▶ _Exercise objective_
Your answer should be every line of the records that contains the word "things", copied as it stands.

▶ _Task data_
+ + +
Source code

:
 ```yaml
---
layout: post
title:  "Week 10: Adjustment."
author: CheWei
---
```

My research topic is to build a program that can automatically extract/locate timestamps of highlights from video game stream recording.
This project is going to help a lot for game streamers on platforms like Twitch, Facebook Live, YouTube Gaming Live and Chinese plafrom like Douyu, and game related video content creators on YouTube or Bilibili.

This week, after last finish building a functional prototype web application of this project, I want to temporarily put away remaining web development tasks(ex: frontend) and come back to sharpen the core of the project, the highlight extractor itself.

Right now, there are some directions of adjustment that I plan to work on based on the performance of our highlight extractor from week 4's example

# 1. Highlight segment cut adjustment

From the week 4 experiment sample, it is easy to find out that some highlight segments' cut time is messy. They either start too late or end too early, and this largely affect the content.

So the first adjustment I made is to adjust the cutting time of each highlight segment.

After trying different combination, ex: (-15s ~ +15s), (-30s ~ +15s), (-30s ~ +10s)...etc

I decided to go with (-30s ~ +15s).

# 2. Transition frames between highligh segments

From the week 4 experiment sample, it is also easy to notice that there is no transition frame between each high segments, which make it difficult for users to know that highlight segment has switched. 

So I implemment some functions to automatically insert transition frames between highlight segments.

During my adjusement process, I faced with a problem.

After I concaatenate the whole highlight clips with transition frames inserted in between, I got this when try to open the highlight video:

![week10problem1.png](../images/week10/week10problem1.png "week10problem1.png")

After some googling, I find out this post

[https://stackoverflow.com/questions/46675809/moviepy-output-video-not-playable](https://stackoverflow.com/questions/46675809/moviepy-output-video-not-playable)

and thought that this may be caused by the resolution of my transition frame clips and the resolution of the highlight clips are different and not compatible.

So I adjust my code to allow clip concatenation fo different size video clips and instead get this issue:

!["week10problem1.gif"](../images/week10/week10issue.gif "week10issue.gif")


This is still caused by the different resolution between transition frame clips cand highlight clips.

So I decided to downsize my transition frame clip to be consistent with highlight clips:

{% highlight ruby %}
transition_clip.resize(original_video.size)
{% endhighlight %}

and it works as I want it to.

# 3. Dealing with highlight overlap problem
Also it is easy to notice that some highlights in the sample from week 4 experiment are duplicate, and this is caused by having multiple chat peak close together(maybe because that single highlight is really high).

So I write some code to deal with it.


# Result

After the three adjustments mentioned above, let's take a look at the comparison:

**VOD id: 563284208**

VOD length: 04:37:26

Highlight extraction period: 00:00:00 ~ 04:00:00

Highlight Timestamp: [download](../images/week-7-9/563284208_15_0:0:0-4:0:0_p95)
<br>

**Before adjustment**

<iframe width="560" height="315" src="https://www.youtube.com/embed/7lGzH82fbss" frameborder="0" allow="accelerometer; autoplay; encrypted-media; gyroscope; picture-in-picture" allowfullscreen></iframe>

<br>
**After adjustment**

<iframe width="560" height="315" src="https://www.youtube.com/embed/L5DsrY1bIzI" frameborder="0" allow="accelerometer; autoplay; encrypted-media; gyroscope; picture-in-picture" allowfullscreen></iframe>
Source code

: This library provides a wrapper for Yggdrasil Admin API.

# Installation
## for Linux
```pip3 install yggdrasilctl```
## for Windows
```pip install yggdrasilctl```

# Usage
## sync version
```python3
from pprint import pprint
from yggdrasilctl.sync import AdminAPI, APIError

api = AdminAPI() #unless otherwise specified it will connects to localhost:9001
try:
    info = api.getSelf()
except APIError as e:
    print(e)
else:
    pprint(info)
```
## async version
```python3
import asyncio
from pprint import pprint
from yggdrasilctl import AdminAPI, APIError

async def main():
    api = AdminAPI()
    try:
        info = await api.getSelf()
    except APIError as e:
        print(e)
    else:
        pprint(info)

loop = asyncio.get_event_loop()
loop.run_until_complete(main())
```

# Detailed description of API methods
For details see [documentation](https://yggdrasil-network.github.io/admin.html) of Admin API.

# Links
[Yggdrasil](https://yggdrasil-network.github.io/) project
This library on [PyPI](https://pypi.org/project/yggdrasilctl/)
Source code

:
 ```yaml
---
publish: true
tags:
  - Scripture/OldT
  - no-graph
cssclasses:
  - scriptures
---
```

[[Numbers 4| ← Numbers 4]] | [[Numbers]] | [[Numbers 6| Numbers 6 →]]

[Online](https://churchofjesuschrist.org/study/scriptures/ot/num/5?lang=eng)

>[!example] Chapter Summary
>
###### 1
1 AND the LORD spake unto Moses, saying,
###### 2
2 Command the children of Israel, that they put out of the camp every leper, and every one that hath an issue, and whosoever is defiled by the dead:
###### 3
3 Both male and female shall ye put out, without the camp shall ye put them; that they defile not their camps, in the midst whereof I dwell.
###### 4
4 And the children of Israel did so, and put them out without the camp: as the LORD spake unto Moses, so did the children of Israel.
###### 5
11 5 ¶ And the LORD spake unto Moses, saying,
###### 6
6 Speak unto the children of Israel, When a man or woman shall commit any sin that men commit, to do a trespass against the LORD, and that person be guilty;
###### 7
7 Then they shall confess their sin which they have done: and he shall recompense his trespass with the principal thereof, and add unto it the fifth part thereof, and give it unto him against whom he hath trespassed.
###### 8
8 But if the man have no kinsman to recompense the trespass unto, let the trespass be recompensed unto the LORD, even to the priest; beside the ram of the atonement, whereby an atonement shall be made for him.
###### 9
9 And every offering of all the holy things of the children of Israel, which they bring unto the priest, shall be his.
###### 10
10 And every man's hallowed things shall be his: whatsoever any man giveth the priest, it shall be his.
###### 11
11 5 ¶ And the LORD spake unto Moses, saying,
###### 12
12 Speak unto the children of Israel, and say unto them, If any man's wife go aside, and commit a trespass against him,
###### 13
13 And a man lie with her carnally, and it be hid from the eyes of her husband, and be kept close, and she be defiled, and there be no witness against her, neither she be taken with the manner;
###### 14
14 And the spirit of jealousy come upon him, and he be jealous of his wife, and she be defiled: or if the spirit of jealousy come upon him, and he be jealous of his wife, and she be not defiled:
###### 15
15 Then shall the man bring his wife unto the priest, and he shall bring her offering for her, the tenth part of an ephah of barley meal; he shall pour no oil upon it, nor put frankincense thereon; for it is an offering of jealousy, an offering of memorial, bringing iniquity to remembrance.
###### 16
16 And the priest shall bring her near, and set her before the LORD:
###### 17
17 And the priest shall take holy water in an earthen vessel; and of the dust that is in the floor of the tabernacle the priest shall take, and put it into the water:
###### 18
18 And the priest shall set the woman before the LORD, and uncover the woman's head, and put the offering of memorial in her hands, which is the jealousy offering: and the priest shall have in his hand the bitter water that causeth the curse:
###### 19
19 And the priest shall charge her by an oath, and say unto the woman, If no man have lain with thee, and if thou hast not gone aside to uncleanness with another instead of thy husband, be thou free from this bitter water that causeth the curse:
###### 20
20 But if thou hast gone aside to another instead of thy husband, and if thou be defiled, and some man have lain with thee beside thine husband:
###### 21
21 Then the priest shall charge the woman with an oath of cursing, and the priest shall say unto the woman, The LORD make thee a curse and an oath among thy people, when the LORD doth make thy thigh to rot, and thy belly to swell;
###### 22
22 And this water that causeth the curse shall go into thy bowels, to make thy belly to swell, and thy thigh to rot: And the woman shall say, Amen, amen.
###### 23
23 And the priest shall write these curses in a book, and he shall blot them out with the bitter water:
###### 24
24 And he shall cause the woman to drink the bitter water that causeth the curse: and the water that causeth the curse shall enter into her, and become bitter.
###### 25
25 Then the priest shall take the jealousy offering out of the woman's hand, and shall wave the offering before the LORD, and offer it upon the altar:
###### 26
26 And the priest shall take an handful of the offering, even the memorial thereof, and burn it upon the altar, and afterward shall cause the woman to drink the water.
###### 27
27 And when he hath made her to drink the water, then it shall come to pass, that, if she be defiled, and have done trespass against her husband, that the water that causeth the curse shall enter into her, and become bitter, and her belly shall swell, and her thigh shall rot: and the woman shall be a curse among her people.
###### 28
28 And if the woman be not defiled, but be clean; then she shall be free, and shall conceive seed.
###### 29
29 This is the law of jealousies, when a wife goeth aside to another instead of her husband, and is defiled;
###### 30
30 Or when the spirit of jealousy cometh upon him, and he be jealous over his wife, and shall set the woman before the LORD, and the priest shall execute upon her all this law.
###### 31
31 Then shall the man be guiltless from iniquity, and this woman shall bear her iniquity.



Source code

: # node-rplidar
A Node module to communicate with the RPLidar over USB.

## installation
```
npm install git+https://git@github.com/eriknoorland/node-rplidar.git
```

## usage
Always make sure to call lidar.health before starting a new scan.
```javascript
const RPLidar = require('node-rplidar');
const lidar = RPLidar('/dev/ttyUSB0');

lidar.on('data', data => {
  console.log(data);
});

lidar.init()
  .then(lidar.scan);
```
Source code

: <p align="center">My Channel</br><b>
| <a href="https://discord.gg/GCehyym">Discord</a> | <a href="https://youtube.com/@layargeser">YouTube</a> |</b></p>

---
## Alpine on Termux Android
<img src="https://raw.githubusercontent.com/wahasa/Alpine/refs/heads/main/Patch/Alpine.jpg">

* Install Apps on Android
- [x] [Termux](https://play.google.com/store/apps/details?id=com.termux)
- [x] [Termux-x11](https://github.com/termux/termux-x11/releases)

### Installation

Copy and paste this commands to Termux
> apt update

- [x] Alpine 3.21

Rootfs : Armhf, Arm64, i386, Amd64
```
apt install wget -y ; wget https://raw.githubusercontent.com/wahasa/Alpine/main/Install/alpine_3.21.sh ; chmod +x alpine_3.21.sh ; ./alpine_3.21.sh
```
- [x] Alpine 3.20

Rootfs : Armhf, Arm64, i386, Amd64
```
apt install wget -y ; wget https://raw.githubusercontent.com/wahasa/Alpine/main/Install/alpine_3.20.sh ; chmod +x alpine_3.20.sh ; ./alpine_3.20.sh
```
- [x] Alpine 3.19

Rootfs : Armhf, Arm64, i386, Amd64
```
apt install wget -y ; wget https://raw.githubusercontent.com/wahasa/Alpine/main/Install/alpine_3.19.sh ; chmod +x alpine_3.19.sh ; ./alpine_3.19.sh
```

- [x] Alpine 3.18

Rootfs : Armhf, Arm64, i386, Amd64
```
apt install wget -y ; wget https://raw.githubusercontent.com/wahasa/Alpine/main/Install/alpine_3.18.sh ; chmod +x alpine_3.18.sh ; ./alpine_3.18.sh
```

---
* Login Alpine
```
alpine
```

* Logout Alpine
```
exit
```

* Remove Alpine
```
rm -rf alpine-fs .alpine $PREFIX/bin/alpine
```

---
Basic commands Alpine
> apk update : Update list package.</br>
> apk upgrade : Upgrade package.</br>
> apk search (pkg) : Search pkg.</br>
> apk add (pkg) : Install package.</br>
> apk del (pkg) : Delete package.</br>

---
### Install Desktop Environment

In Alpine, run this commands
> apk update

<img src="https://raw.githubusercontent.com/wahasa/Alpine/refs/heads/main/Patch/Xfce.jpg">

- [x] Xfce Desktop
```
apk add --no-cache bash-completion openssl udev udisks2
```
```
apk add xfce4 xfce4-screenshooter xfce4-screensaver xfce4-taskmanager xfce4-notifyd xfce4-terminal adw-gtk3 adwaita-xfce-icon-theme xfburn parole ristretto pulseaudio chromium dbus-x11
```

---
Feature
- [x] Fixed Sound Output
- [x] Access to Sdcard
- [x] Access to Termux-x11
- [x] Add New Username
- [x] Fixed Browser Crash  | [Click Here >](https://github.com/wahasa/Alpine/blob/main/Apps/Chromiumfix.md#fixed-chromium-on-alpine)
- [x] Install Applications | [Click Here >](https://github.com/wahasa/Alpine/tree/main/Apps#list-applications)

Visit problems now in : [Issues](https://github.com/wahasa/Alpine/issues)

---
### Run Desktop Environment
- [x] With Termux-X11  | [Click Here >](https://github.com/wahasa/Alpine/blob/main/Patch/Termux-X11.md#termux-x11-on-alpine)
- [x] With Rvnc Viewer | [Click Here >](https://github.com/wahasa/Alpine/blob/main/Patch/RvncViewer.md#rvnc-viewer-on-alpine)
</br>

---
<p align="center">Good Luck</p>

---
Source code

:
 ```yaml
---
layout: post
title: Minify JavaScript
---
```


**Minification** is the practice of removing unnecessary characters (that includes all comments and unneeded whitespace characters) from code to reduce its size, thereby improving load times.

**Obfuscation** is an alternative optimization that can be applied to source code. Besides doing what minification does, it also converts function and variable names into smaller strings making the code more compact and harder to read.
+ + +
▶ _Response_
9 And every offering of all the holy things of the children of Israel, which they bring unto the priest, shall be his.
10 And every man's hallowed things shall be his: whatsoever any man giveth the priest, it shall be his.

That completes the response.